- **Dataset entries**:
<<<<
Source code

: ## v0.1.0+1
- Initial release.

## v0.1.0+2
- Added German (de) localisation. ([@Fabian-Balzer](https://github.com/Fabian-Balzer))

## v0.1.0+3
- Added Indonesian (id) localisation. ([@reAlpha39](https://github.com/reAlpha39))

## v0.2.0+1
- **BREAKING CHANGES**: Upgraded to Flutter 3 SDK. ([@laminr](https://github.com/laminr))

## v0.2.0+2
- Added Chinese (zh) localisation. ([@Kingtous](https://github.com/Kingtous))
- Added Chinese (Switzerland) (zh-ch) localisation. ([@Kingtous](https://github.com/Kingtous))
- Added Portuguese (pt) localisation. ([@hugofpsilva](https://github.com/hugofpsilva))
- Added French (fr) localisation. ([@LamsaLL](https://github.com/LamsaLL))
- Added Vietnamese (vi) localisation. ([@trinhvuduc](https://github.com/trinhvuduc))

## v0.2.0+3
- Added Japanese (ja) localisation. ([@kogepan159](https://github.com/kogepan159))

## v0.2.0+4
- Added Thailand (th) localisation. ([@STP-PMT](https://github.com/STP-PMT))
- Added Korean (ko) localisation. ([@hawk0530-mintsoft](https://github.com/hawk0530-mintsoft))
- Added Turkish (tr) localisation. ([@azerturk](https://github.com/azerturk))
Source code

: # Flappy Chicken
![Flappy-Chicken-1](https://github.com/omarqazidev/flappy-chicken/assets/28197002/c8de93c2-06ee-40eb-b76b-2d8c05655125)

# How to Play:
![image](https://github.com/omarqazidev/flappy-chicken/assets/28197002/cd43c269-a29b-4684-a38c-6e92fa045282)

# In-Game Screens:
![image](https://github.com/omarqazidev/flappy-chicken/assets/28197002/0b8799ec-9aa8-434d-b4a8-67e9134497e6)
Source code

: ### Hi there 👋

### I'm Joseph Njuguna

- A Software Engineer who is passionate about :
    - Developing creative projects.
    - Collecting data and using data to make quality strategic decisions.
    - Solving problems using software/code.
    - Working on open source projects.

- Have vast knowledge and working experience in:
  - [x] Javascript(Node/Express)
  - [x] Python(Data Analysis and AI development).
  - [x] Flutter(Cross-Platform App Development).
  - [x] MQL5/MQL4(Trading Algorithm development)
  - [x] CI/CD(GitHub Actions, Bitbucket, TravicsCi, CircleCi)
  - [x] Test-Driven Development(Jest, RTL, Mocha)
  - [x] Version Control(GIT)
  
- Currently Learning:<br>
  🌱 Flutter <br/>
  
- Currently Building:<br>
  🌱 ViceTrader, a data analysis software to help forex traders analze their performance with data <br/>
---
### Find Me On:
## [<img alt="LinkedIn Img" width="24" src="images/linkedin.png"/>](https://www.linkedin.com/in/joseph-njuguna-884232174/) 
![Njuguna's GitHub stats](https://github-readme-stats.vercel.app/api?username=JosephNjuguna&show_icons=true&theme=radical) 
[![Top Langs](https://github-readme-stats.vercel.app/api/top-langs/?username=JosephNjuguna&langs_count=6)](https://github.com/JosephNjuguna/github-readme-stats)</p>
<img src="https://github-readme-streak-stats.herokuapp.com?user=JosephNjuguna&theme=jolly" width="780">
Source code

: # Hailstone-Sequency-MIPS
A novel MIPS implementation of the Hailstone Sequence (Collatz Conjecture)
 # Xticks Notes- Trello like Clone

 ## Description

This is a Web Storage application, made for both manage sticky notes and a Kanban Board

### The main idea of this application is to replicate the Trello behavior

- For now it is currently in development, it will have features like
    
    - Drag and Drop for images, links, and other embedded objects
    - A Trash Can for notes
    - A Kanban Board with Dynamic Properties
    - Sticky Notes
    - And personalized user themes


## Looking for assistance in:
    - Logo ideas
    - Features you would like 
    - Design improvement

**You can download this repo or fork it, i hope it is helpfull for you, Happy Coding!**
>>>>
- **TASK OBJECTIVE**:
For the string "images", give the number of lines in the entries that contain it, with no other words.

- **RESULT OF THE TASK**:
2